For Voegelin, man's existence is a search for order. Throughout most of history, and in most civilizations, this order was (and is) imposed from on high.
While these orders may have initially emerged spontaneously, they eventually become crystalized around things other than the engendering truth(s) they are supposed to reflect. Voegelin's entire corpus is the residue of his search for order -- as is the Knowa's Arkive and Seer's Catalogue of soiled bobservations. Here at One Cosmos we're always looking for the deeper order of things, and then the Orderer of that order.
At issue in the current presidential campaign [this was in 2012, but it applies equally today] is two fundamentally different orders, one that relies on liberty, talent, initiative, self-mastery, and the spontaneous order of the free market; the other of which champions an order imposed upon us by the state, which consists of elites who have a special insight into the order of things, and who do not trust the individual to arrive at this order on his own.
This dialectic has been present throughout history, the reason being that it is present in each human subject. For just as society is man writ large, man is a micro-society. There are various ways to describe this tension in man, but it essentially comes down to individualism <---> socialism, which I would suggest is ultimately rooted in male <---> female (or, more abstractly, contained <---> container).
For example, when people speak of a "nanny state," they are intuiting and expressing a genuine truth about the deep order of things.
Due to a semantic confusion introduced over the past several decades, there has been a reversal of what the words "liberal" and "conservative" signify. As a result, it is conservatives who are champions of change and progress (especially via the free market), liberals who wish to resist change by imposing a static, top-down order on the rest of us.
Let me provide a historical example. As mentioned a couple of days ago, I'm reading this history of Prussia, and last night was learning about the revolutionary movements of the mid-19th century.

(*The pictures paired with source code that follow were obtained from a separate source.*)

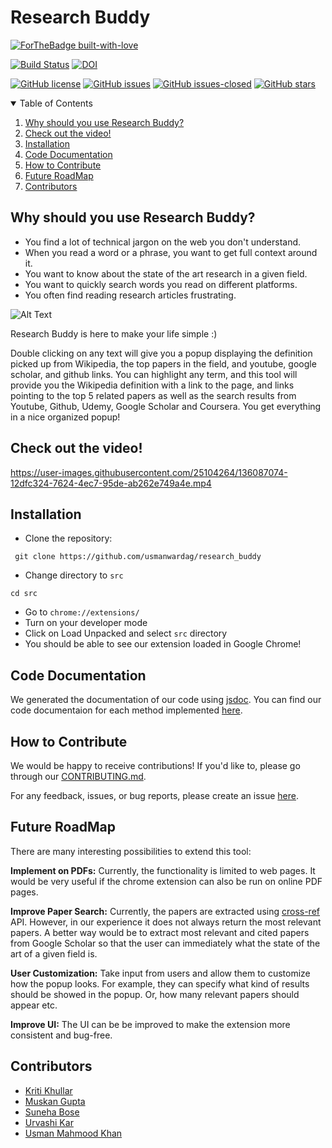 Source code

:  # Research Buddy 

[![ForTheBadge built-with-love](http://ForTheBadge.com/images/badges/built-with-love.svg)](https://GitHub.com/usmanwardag/research_buddy)

[![Build Status](https://app.travis-ci.com/usmanwardag/research_buddy.svg?branch=main)](https://app.travis-ci.com/usmanwardag/research_buddy)
[![DOI](https://zenodo.org/badge/DOI/10.5281/zenodo.5542634.svg)](https://doi.org/10.5281/zenodo.5542634)

[![GitHub license](https://img.shields.io/github/license/usmanwardag/research_buddy)](https://github.com/usmanwardag/research_buddy/blob/main/LICENSE)
[![GitHub issues](https://img.shields.io/github/issues/usmanwardag/research_buddy)](https://github.com/usmanwardag/research_buddy/issues)
[![GitHub issues-closed](https://img.shields.io/github/issues-closed/usmanwardag/research_buddy)](https://github.com/usmanwardag/research_buddy/issues?q=is%3Aissue+is%3Aclosed)
[![GitHub stars](https://img.shields.io/github/stars/usmanwardag/research_buddy)](https://github.com/usmanwardag/research_buddy/stargazers)

<!-- TABLE OF CONTENTS -->
<details open="open">
  <summary>Table of Contents</summary>
  <ol>
    <li><a href="#why-should-you-use-research-buddy">Why should you use Research Buddy?</a></li>
    <li><a href="#check-out-the-video">Check out the video!</a></li>
    <li><a href="#installation">Installation</a></li>
    <li><a href="#code-documentation">Code Documentation</a></li>
    <li><a href="#how-to-contribute">How to Contribute</a></li>
    <li><a href="#future-roadmap">Future RoadMap</a></li>
   <li><a href="#contributors">Contributors</a></li>
  </ol>
</details>

## Why should you use Research Buddy?

- You find a lot of technical jargon on the web you don't understand. 
- When you read a word or a phrase, you want to get full context around it.
- You want to know about the state of the art research in a given field.
- You want to quickly search words you read on different platforms. 
- You often find reading research articles frustrating.

![Alt Text](https://media.giphy.com/media/oirLISmToyoeI/giphy.gif?cid=ecf05e47dlrdgathxxv740g1jekiz6zdq9ycppxzdd4dyvo0&rid=giphy.gif&ct=g)

Research Buddy is here to make your life simple :)

Double clicking on any text will give you a popup displaying the definition picked up from Wikipedia, the top papers in the field, and youtube, google scholar, and github links. You can highlight any term, and this tool will provide you the Wikipedia definition with a link to the page, and links pointing to the top 5 related papers as well as the search results from Youtube, Github, Udemy, Google Scholar and Coursera. You get everything in a nice organized popup!

## Check out the video!

https://user-images.githubusercontent.com/25104264/136087074-12dfc324-7624-4ec7-95de-ab262e749a4e.mp4

## Installation

 - Clone the repository: 
 
 ` git clone https://github.com/usmanwardag/research_buddy`
 
 - Change directory to `src`
 
 `cd src`
 
 - Go to `chrome://extensions/`
 - Turn on your developer mode
 - Click on Load Unpacked and select `src` directory
 - You should be able to see our extension loaded in Google Chrome!

## Code Documentation

We generated the documentation of our code using [jsdoc](https://jsdoc.app/). You can find our code documentaion for each method implemented [here](https://github.com/usmanwardag/research_buddy/blob/main/out/index.html).

## How to Contribute
  
We would be happy to receive contributions! If you'd like to, please go through our [CONTRIBUTING.md](https://github.com/usmanwardag/research_buddy/blob/main/CONTRIBUTING.md). 

For any feedback, issues, or bug reports, please create an issue [here](https://github.com/usmanwardag/research_buddy/issues/new).
 
 ## Future RoadMap
There are many interesting possibilities to extend this tool:

**Implement on PDFs:** Currently, the functionality is limited to web pages. It would be very useful if the chrome extension can also be run on online PDF pages.

**Improve Paper Search:** Currently, the papers are extracted using [cross-ref](https://www.crossref.org/) API. However, in our experience it does not always return the most relevant papers. A better way would be to extract most relevant and cited papers from Google Scholar so that the user can immediately what the state of the art of a given field is.

**User Customization:** Take input from users and allow them to customize how the popup looks. For example, they can specify what kind of results should be showed in the popup. Or, how many relevant papers should appear etc.

**Improve UI:** The UI can be be improved to make the extension more consistent and bug-free.  

## Contributors

* [Kriti Khullar](https://github.com/kriti0207)
* [Muskan Gupta](https://github.com/muskan7828)
* [Suneha Bose](https://github.com/sbosenc)
* [Urvashi Kar](https://github.com/Urvashi74)
* [Usman Mahmood Khan](https://github.com/usmanwardag)

 
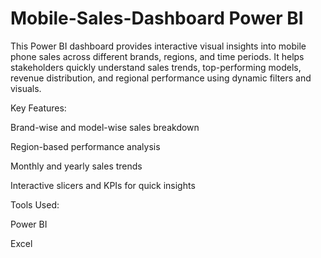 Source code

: # Mobile-Sales-Dashboard Power BI
This Power BI dashboard provides interactive visual insights into mobile phone sales across different brands, regions, and time periods. It helps stakeholders quickly understand sales trends, top-performing models, revenue distribution, and regional performance using dynamic filters and visuals.

Key Features:

Brand-wise and model-wise sales breakdown

Region-based performance analysis

Monthly and yearly sales trends

Interactive slicers and KPIs for quick insights

Tools Used:

Power BI

Excel
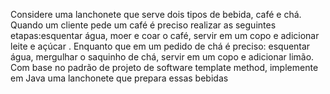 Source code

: Considere uma lanchonete que serve dois tipos de bebida, café e chá. 
Quando um cliente pede um café é preciso realizar as seguintes etapas:esquentar água, moer e coar o café, 
servir em um copo e adicionar leite e açúcar . 
Enquanto que em um pedido de chá é preciso: esquentar água, mergulhar o saquinho de chá, servir em um copo e adicionar limão.  Com base no padrão de projeto de software template method, 
implemente em Java uma lanchonete que prepara essas bebidas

Among other things, what these liberals -- radicals -- were demanding was a fixed constitution, freedom of expression, and a political order rooted in common language and values, rather than one imposed by a distant state.
Furthermore, "liberals argued that industrialization and mechanization were the cure for, not the cause of, the social crisis, and called for the removal of government regulations that hindered investment and obstructed economic growth."
"Conservatives," on the other hand, were what we now call leftists: they -- ironically, along with the Marxists (or left Hegelians) -- argued "that the responsibility for arresting the polarization of society must lie with the state as the custodian of the general interest."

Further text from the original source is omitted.